▶ **Data for this task**
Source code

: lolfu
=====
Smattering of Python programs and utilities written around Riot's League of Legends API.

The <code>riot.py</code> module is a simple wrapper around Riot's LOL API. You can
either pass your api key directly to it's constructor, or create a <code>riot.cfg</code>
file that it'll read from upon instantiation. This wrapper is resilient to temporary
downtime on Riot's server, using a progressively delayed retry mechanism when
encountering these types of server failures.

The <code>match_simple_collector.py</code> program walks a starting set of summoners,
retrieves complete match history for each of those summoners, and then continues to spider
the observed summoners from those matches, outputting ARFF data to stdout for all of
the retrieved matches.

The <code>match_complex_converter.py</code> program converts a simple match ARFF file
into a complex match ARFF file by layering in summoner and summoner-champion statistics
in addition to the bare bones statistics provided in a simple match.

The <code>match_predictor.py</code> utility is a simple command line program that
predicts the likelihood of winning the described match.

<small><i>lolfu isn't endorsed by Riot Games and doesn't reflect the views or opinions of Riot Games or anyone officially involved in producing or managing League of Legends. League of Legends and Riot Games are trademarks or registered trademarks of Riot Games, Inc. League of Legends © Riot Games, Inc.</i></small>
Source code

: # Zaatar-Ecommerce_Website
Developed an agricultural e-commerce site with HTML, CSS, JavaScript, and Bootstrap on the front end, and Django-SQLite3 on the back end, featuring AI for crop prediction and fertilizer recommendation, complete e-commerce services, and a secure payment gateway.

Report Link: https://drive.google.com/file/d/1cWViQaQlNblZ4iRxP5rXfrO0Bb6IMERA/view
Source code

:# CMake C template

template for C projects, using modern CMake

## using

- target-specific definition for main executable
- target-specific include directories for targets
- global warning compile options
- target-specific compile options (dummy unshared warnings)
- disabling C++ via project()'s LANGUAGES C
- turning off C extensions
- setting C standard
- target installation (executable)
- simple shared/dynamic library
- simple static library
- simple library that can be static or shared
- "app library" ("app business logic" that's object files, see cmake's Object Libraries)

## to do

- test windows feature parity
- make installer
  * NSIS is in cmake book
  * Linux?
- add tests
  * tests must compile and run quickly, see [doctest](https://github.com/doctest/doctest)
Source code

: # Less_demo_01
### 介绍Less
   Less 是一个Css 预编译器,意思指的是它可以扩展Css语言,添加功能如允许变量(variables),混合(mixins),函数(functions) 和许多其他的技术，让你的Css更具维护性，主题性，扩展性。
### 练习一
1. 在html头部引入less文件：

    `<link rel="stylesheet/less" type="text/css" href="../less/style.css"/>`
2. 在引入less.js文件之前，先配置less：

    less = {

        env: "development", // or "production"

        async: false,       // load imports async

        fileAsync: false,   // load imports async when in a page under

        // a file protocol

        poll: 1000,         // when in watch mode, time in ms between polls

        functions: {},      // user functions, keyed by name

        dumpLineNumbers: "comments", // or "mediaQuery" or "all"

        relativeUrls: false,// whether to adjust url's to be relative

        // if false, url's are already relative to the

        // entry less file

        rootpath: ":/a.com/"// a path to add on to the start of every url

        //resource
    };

▶ **Activity**
After examining the listing, give only the count of lines holding the string "load".

▶ **Expected answer**
2